Dataset records
■ ■ ■ ■ ■

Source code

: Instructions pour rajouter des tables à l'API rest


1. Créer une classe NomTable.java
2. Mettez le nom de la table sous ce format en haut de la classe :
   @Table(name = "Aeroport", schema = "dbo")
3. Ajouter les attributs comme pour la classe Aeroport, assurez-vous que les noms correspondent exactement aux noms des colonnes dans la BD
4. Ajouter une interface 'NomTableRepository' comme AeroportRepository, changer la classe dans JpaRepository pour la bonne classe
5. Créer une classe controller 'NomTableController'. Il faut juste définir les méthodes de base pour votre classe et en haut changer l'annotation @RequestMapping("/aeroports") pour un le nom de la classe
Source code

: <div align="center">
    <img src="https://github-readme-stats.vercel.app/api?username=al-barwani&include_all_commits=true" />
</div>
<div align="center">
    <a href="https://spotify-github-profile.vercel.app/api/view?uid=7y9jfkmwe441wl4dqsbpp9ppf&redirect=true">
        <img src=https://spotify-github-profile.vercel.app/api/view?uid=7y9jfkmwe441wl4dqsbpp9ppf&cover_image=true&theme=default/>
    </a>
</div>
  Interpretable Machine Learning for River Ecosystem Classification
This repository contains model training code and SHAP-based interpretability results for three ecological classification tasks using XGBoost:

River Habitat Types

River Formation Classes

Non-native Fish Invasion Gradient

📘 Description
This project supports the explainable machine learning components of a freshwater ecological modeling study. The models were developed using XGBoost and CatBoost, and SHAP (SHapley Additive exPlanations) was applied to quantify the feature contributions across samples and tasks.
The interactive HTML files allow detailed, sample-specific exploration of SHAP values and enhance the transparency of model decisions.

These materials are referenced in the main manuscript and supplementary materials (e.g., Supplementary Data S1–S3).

■ ■ ■ ■ ■

→ DIRECTIONS FOR THIS TASK:
Please go through the entries and show every line with the word "ecological".

→ ANSWER:
This repository contains model training code and SHAP-based interpretability results for three ecological classification tasks using XGBoost:
This project supports the explainable machine learning components of a freshwater ecological modeling study. The models were developed using XGBoost and CatBoost, and SHAP (SHapley Additive exPlanations) was applied to quantify the feature contributions across samples and tasks.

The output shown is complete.